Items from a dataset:
Start of Block
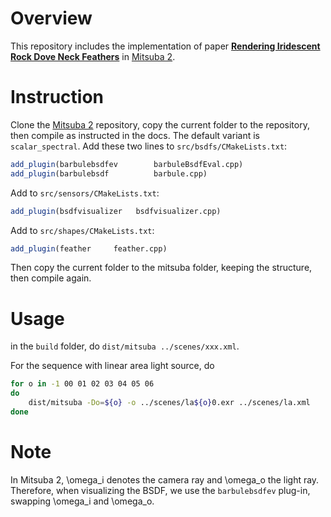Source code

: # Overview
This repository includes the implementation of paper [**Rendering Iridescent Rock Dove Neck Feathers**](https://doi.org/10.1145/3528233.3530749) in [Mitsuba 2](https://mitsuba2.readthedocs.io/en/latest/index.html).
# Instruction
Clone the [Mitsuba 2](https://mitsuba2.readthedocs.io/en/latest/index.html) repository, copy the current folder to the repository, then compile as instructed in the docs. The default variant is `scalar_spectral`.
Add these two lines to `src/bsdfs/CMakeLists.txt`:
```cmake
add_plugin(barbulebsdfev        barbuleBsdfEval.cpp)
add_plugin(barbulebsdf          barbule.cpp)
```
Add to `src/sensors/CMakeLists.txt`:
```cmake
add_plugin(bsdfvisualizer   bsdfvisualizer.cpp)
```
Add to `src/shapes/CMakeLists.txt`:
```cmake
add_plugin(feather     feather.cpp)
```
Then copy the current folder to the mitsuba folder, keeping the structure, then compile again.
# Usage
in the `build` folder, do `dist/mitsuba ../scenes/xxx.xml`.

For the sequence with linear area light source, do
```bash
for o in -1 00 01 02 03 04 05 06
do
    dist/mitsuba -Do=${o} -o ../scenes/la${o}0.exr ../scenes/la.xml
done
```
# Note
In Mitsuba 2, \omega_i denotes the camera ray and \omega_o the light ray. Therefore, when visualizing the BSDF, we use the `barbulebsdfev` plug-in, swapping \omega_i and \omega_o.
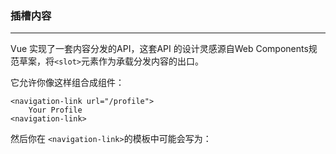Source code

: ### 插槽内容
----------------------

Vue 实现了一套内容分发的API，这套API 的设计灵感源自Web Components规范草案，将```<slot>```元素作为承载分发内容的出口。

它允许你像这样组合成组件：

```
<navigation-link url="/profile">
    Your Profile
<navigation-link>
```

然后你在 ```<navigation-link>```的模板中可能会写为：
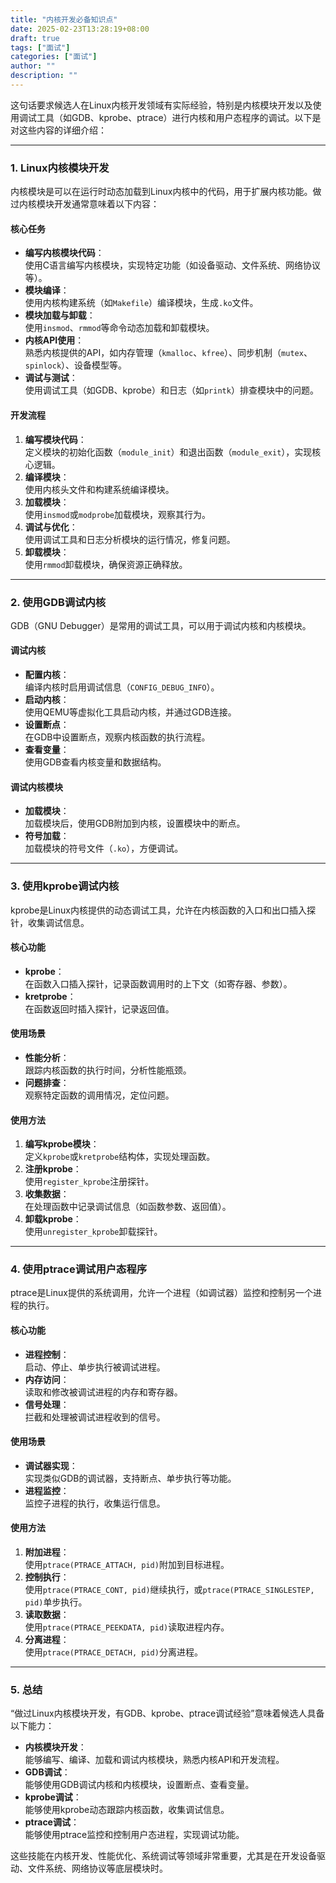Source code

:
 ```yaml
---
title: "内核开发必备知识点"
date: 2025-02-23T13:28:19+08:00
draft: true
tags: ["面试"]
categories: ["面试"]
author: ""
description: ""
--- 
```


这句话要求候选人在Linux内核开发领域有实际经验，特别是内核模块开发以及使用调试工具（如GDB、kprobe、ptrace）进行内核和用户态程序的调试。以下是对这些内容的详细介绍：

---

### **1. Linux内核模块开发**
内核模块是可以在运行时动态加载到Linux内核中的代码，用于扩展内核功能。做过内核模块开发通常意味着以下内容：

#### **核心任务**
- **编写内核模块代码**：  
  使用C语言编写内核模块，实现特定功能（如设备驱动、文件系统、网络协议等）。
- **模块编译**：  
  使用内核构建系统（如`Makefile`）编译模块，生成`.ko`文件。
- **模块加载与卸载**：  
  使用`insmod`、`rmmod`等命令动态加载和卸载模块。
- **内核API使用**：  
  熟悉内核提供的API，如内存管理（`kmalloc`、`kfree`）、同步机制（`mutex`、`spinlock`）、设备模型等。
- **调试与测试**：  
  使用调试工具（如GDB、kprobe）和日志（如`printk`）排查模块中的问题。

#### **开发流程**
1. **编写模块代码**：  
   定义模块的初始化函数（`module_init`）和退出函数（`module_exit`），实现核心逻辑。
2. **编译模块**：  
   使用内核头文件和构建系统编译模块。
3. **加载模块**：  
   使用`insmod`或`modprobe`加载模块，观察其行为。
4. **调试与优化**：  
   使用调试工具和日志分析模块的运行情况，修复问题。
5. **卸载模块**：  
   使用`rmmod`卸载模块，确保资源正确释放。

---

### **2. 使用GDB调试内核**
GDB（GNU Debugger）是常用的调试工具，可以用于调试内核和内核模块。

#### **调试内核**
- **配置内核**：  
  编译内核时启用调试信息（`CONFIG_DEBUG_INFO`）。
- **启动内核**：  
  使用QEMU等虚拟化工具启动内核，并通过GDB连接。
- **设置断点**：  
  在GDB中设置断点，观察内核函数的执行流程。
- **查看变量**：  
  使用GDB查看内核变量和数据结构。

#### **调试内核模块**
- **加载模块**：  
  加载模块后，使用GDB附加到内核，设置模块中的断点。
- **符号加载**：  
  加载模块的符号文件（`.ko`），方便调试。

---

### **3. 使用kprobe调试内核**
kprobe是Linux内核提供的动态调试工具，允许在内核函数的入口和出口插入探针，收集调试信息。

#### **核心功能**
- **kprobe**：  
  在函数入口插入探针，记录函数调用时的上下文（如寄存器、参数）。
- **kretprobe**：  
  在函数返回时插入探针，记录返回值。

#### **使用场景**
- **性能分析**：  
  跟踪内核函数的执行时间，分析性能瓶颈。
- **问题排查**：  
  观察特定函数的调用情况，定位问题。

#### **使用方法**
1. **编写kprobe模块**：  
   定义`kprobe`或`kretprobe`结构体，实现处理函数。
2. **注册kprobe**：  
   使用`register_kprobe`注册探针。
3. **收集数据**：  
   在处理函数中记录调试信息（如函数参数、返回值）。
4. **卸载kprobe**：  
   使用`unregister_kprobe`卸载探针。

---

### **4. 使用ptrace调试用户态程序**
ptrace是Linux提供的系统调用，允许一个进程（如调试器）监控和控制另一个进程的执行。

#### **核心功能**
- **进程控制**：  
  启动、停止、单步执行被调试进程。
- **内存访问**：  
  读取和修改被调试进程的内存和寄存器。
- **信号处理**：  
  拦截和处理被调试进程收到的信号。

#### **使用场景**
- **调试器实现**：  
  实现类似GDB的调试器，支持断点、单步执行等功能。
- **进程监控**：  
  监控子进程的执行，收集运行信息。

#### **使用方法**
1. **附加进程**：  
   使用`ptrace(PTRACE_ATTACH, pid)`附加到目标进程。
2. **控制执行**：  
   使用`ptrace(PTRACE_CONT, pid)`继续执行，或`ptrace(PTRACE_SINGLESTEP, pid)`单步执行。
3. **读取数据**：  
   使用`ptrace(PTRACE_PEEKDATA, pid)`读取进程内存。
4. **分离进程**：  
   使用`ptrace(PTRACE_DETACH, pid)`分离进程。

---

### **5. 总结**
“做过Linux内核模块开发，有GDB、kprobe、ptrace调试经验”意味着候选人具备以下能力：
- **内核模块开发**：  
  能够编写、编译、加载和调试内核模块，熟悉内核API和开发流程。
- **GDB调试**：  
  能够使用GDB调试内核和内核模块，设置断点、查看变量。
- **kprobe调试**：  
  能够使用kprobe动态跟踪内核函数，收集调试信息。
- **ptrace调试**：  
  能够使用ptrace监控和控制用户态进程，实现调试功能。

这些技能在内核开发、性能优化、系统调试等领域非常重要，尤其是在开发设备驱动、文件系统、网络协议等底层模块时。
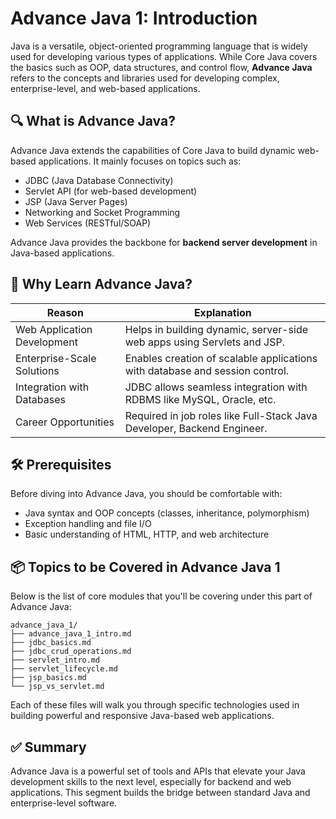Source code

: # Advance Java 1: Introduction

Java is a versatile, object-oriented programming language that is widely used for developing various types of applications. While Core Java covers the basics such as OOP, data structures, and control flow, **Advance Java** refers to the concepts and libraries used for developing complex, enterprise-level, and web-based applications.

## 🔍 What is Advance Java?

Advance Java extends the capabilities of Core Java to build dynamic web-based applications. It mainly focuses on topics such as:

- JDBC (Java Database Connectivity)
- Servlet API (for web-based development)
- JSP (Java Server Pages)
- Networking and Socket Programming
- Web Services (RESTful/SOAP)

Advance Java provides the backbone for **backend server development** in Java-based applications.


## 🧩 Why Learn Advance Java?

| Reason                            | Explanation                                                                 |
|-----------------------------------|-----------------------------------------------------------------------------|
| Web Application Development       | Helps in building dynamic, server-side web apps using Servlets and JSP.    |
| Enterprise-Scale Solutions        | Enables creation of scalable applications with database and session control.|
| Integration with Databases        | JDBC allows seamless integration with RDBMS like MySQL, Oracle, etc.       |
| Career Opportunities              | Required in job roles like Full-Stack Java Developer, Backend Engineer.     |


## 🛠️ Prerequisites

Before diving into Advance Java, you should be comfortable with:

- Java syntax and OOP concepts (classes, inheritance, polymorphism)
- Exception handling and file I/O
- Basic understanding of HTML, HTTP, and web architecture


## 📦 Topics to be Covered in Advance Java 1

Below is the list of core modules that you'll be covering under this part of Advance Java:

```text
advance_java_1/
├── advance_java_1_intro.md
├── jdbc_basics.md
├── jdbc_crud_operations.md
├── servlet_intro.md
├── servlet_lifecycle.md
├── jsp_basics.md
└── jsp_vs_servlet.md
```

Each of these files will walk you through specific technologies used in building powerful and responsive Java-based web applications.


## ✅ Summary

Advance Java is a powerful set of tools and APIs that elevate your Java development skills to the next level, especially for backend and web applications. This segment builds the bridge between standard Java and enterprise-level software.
End of Block
Start of Block
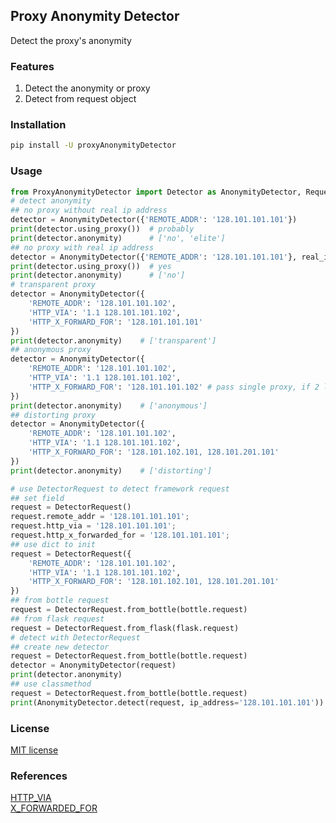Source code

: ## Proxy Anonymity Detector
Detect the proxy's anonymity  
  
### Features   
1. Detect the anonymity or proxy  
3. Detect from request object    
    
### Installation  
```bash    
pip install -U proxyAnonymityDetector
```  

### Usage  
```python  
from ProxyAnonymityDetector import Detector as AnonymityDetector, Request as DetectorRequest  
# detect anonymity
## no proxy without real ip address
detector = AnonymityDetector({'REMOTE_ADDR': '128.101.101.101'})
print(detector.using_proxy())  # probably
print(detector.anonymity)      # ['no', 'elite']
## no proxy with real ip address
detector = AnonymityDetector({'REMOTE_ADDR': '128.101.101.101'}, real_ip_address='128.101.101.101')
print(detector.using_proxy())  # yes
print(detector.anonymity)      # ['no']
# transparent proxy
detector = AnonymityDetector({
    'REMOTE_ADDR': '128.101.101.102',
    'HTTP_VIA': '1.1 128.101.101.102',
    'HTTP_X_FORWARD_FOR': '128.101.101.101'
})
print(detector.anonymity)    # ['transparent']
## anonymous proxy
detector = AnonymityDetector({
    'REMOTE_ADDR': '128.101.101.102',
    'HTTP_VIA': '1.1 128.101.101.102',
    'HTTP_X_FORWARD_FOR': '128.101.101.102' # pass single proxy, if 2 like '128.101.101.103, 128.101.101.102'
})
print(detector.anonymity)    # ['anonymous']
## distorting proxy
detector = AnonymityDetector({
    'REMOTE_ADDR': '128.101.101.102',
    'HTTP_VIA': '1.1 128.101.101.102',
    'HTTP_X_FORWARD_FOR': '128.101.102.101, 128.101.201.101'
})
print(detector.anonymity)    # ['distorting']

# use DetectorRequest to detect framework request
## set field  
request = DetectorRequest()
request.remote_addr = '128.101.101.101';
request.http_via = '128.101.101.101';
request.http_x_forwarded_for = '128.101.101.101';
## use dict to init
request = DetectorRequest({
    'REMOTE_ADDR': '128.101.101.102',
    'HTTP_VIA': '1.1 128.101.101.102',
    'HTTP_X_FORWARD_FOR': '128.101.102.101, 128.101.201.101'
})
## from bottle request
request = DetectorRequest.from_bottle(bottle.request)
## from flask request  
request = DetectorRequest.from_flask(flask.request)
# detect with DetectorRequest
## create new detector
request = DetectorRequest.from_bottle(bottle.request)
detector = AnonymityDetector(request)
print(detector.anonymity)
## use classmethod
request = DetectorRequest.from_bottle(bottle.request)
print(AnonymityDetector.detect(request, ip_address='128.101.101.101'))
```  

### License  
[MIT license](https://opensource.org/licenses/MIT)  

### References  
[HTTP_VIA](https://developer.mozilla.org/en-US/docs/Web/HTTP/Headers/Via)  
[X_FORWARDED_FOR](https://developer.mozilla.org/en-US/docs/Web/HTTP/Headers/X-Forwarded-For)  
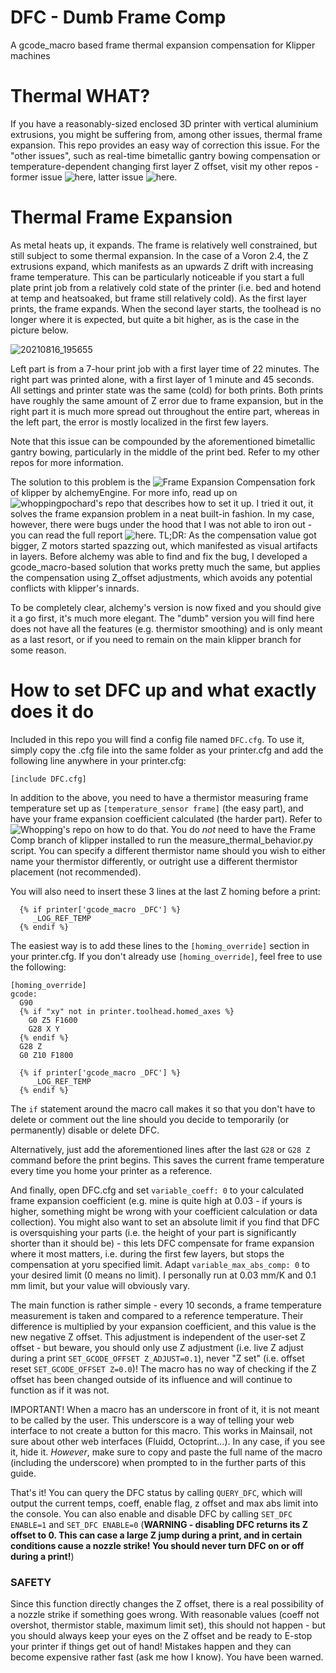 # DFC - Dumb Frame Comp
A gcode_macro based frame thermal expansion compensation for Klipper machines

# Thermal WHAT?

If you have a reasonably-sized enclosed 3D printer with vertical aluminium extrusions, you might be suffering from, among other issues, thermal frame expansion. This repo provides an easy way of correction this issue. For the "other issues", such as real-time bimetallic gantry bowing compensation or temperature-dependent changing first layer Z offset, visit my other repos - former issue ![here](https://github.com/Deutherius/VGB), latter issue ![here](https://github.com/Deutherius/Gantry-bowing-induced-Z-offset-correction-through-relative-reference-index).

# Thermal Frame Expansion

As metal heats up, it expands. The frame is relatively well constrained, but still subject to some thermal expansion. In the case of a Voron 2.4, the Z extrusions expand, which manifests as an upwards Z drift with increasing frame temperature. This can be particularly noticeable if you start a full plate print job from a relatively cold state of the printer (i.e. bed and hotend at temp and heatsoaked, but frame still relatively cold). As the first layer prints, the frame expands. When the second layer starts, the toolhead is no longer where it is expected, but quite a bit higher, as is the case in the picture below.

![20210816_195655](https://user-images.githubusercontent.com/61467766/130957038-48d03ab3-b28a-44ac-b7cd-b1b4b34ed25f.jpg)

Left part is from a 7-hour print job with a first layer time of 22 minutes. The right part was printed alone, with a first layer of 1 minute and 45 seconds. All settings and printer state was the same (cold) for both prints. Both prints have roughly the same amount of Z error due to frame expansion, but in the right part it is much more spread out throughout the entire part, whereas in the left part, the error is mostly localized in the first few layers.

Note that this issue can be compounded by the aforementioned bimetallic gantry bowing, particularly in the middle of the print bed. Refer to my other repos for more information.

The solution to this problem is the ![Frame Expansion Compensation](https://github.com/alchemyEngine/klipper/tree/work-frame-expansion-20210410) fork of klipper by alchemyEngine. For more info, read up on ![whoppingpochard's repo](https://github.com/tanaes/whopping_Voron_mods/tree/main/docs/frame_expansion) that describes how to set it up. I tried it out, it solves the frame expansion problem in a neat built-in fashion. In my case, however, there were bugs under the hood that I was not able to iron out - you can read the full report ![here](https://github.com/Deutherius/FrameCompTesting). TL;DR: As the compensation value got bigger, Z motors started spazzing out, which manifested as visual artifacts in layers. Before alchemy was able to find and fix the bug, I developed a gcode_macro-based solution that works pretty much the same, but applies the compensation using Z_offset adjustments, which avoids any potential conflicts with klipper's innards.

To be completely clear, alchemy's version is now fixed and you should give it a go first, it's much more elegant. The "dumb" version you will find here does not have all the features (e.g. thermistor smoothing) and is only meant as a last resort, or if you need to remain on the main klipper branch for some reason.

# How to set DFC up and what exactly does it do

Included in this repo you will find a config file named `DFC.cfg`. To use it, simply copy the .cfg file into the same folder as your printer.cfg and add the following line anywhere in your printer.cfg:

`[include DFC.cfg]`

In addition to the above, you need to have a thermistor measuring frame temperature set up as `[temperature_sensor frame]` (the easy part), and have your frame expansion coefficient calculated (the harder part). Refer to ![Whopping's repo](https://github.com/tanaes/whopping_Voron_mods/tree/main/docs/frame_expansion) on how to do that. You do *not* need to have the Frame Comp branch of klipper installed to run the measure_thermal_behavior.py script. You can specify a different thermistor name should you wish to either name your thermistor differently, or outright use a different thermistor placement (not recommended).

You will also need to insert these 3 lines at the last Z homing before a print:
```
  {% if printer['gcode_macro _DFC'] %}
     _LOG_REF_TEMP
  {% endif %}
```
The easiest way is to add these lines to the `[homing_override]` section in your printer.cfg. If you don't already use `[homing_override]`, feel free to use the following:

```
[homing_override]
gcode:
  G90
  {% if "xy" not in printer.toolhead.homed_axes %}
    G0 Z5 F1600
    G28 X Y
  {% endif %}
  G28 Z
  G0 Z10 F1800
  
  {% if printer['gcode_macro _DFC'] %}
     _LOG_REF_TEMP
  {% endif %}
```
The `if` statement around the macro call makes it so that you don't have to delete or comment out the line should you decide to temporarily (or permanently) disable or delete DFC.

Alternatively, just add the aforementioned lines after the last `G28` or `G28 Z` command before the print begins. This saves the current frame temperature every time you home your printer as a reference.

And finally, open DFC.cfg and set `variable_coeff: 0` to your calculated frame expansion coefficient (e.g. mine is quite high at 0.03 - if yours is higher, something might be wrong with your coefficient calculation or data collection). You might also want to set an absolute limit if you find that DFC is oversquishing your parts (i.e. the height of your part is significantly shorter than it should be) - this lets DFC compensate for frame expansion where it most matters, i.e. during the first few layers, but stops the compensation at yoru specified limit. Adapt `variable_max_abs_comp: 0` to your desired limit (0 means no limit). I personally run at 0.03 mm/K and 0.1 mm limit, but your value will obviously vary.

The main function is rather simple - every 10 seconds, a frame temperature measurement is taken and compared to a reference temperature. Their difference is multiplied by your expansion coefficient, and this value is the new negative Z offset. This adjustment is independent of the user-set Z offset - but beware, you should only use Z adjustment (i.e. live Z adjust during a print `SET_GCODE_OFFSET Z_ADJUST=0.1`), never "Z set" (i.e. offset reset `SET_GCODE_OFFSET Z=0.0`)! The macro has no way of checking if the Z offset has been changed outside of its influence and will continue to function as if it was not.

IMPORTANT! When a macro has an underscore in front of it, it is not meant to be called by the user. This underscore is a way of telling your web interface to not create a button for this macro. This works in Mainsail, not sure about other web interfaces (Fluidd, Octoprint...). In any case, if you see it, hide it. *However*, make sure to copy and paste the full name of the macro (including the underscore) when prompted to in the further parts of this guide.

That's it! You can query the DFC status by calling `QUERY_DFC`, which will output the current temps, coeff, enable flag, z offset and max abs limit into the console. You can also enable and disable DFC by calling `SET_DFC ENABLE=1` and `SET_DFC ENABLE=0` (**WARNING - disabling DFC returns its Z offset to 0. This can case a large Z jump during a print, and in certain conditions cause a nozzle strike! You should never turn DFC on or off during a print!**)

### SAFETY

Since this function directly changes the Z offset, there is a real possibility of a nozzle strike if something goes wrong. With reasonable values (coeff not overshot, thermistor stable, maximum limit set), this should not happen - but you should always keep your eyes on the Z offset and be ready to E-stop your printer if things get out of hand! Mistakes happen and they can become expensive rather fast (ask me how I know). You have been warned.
End of Block
Start of Block
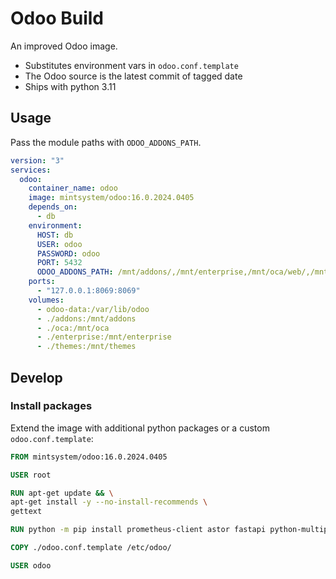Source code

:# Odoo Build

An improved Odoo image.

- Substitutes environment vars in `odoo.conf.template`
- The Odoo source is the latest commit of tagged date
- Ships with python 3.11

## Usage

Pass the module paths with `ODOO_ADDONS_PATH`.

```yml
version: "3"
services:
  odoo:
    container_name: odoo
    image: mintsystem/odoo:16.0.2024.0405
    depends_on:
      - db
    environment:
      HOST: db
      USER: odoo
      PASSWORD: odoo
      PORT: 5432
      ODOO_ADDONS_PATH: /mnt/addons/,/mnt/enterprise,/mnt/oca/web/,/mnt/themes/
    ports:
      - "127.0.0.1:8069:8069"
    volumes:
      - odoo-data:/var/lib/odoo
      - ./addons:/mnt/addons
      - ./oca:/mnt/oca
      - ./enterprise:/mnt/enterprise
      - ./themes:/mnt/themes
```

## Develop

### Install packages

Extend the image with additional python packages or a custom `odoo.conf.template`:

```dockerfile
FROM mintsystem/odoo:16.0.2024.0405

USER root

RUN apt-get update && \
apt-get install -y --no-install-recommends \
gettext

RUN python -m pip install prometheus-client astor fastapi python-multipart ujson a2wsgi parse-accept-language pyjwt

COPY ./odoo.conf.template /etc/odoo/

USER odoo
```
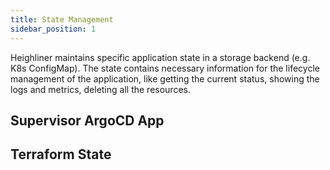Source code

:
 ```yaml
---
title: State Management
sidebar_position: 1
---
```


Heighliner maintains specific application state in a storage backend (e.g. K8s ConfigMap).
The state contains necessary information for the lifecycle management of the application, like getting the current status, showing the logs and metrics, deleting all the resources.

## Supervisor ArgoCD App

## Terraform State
End of Block
Requirement
Write out each line of the data that holds the string "status".

Output below
That's it! You can query the DFC status by calling `QUERY_DFC`, which will output the current temps, coeff, enable flag, z offset and max abs limit into the console. You can also enable and disable DFC by calling `SET_DFC ENABLE=1` and `SET_DFC ENABLE=0` (**WARNING - disabling DFC returns its Z offset to 0. This can case a large Z jump during a print, and in certain conditions cause a nozzle strike! You should never turn DFC on or off during a print!**)
The state contains necessary information for the lifecycle management of the application, like getting the current status, showing the logs and metrics, deleting all the resources.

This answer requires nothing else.